# HD 6670 in PCI E 1.1



## sukesh1090 (Jun 9, 2011)

guys i have a motherboard with PCI E 1.1.so will i face any performance or compatibility issues with msi HD 6670 which is a PCI E 2.1 card on installing it in my MB?
 btw is there any known issues with msi afterburner 6670.thank you.


----------



## Zangetsu (Jun 9, 2011)

Nope PCI e2.1 is fully compatible with v1.1 no issues...


----------



## saswat23 (Jun 9, 2011)

no probs at all, except for the bandwidth being low.


----------



## sukesh1090 (Jun 9, 2011)

@saswat,
 but i read in some forum that still there are no graphics card which can even completely use the bandwidth provided by PCI E 1.0.


----------



## Ishu Gupta (Jun 9, 2011)

sukesh1090 said:


> @saswat,
> but i read in some forum that still there are no graphics card which can even completely use the bandwidth provided by PCI E 1.0.

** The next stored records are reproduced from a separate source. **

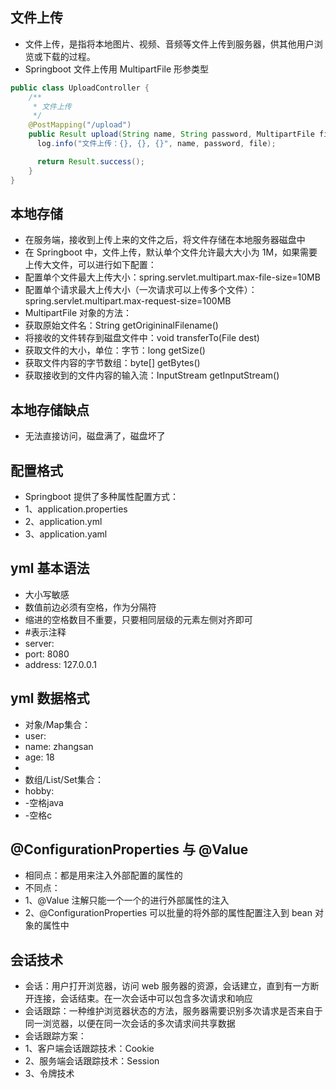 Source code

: ## 文件上传
* 文件上传，是指将本地图片、视频、音频等文件上传到服务器，供其他用户浏览或下载的过程。
* Springboot 文件上传用 MultipartFile 形参类型
```java
public class UploadController {
    /**
     * 文件上传
     */
    @PostMapping("/upload")
    public Result upload(String name, String password, MultipartFile file) {
      log.info("文件上传：{}, {}, {}", name, password, file);

      return Result.success();
    }
}
```

## 本地存储
* 在服务端，接收到上传上来的文件之后，将文件存储在本地服务器磁盘中
* 在 Springboot 中，文件上传，默认单个文件允许最大大小为 1M，如果需要上传大文件，可以进行如下配置：
* 配置单个文件最大上传大小：spring.servlet.multipart.max-file-size=10MB
* 配置单个请求最大上传大小（一次请求可以上传多个文件）：spring.servlet.multipart.max-request-size=100MB
* MultipartFile 对象的方法：
* 获取原始文件名：String getOrigininalFilename()
* 将接收的文件转存到磁盘文件中：void transferTo(File dest)
* 获取文件的大小，单位：字节：long getSize()
* 获取文件内容的字节数组：byte[] getBytes()
* 获取接收到的文件内容的输入流：InputStream getInputStream()

## 本地存储缺点
* 无法直接访问，磁盘满了，磁盘坏了

## 配置格式
* Springboot 提供了多种属性配置方式：
* 1、application.properties
* 2、application.yml
* 3、application.yaml

## yml 基本语法
* 大小写敏感
* 数值前边必须有空格，作为分隔符
* 缩进的空格数目不重要，只要相同层级的元素左侧对齐即可
* #表示注释
* server:
*   port: 8080
*   address: 127.0.0.1

## yml 数据格式
* 对象/Map集合：
* user:
*   name: zhangsan
*   age: 18
* 
* 数组/List/Set集合：
* hobby:
*  -空格java
*  -空格c

## @ConfigurationProperties 与 @Value
* 相同点：都是用来注入外部配置的属性的
* 不同点：
* 1、@Value 注解只能一个一个的进行外部属性的注入
* 2、@ConfigurationProperties 可以批量的将外部的属性配置注入到 bean 对象的属性中

## 会话技术
* 会话：用户打开浏览器，访问 web 服务器的资源，会话建立，直到有一方断开连接，会话结束。在一次会话中可以包含多次请求和响应
* 会话跟踪：一种维护浏览器状态的方法，服务器需要识别多次请求是否来自于同一浏览器，以便在同一次会话的多次请求间共享数据
* 会话跟踪方案：
* 1、客户端会话跟踪技术：Cookie
* 2、服务端会话跟踪技术：Session
* 3、令牌技术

And that is correct. Very minimal real world diff.


----------



## sukesh1090 (Jun 10, 2011)

thank you.


----------



## sukesh1090 (Jun 15, 2011)

Guys I bought MSI R6670 for 6k.
Can i play games with that crappy psu just for two months till i buy new one?
Can it  withstand gfx card for two months?


----------



## Cilus (Jun 15, 2011)

Although HD 6670 requires very less amount of power but really using a Frontech 450WPSU (Actually they deliver less than 300W in real life) with any dedicated graphics card solution isn't a good idea.

If you don't wanna pay much for now, at least get some local 600W PSU from Zebronics ( the normal ones, not the Pro or platinum series), Odessy.

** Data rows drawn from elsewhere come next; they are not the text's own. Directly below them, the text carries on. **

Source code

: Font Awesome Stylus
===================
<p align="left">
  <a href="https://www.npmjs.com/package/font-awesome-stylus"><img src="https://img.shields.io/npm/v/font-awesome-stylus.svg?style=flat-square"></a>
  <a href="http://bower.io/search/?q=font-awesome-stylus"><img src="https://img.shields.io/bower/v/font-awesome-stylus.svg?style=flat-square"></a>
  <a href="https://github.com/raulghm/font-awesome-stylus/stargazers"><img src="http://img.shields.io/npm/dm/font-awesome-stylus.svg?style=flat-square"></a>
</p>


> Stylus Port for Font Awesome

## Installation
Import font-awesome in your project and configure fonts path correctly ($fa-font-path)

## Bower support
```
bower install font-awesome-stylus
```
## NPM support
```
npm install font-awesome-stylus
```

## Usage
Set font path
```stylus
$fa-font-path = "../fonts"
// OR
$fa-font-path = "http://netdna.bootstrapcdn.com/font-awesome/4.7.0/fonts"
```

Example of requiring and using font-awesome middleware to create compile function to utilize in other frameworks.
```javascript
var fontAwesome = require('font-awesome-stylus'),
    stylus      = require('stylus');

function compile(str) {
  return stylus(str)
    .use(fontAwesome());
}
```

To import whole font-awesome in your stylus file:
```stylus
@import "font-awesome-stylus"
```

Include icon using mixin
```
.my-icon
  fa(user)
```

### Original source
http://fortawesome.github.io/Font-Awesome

My suggestion is Zebronics 450W or 480W SATA Plus PSU. It provides 20A (450W one) current to the 12V rail and well suited for a cheap upgrade to run your HD 6670. The price will be around Rs 550 to RS 600.


----------



## sukesh1090 (Jun 15, 2011)

@cilus,
Ok thanks brother i will try to get a zebronics or i will try to get fsp saga II 500W.


----------



## AcceleratorX (Jun 15, 2011)

Latest high-end graphics cards (HD 6850/GTX 460 and above) do benefit from PCIe 2.0, more so for NVIDIA cards than ATI as NVIDIA's drivers use the PCIe bus to offload some processing to the CPU during idle cycles.

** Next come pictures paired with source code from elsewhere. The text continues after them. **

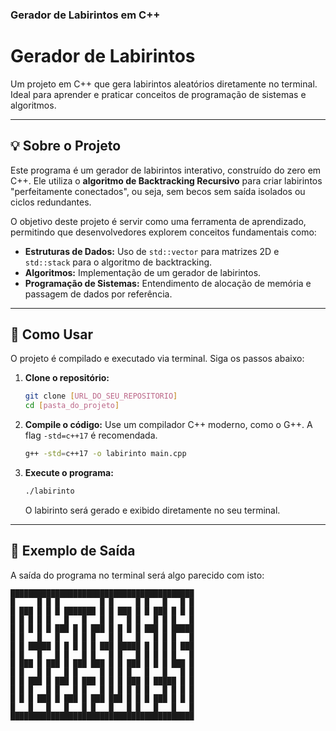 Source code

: ### **Gerador de Labirintos em C++**

# Gerador de Labirintos

Um projeto em C++ que gera labirintos aleatórios diretamente no terminal. Ideal para aprender e praticar conceitos de programação de sistemas e algoritmos.

-----

## 💡 Sobre o Projeto

Este programa é um gerador de labirintos interativo, construído do zero em C++. Ele utiliza o **algoritmo de Backtracking Recursivo** para criar labirintos "perfeitamente conectados", ou seja, sem becos sem saída isolados ou ciclos redundantes.

O objetivo deste projeto é servir como uma ferramenta de aprendizado, permitindo que desenvolvedores explorem conceitos fundamentais como:

* **Estruturas de Dados:** Uso de `std::vector` para matrizes 2D e `std::stack` para o algoritmo de backtracking.
* **Algoritmos:** Implementação de um gerador de labirintos.
* **Programação de Sistemas:** Entendimento de alocação de memória e passagem de dados por referência.

-----

## 🚀 Como Usar

O projeto é compilado e executado via terminal. Siga os passos abaixo:

1.  **Clone o repositório:**

    ```bash
    git clone [URL_DO_SEU_REPOSITORIO]
    cd [pasta_do_projeto]
    ```

2.  **Compile o código:**
    Use um compilador C++ moderno, como o G++. A flag `-std=c++17` é recomendada.

    ```bash
    g++ -std=c++17 -o labirinto main.cpp
    ```

3.  **Execute o programa:**

    ```bash
    ./labirinto
    ```

    O labirinto será gerado e exibido diretamente no seu terminal.

-----

## 🎨 Exemplo de Saída

A saída do programa no terminal será algo parecido com isto:

```
█████████████████████████████████████████
█     █ █ █         █ █     █ █   █   █ █
█ ███ █ █ █ ███████ █ █ ███ █ █ ███ █ █ █
█ █ █ █ █   █   █   █ █   █ █   █ █ █   █
█ █ █ █ █ ███ █ █ ███ █ █ █ █ ███ █ █████
█ █   █   █   █ █ █   █ █   █   █ █ █   █
█ █ █████ █ █ █ █ █ ███ █████ █ █ █ █ ███
█ █   █   █ █   █ █   █ █   █ █ █ █ █   █
█ ███ █ ███ █ ███ ███ █ █ ███ █ █ █ ███ █
█ █   █ █   █ █     █ █ █ █   █   █   █ █
█ █ ███ █ ███ █ ███ █ █ █ ███ █ █████ █ █
█ █ █   █ █   █ █   █ █ █ █ █ █   █ █ █ █
█ █ █ ███ █ ███ █ ███ ███ █ █ █ ███ █ █ █
█   █   █   █   █ █   █   █ █   █   █   █
█████████████████████████████████████████
```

The difference is 5% performance at best, and lower end cards really aren't affected. Especially not the 6670.


----------



## sukesh1090 (Jun 15, 2011)

^^thanks buddy,i already bought 6670.
@cilus,
 Here i have seen people selling frontech psu and ups more than zebronics and my psu have 17A in 12V rail.so my question is that is there any difference btw two of them?


----------



## Cilus (Jun 15, 2011)

Actually those local PSUs provide hardly the rated performance. Zebrinics is still better than Fromtech and Intex type of brands.


----------



## sukesh1090 (Jun 15, 2011)

K i will buy one to use for some time. What should be the power, 450 ,500 or how much?


----------



## comp@ddict (Jun 16, 2011)

Don't worry, HD6670 class cards don't max out PCIe 1.1's max bandwidth, so you got no worries.

Regarding power, even a FSP Saga 380W would suffice, as the GPU is very low on power sucking, very green you might say.


----------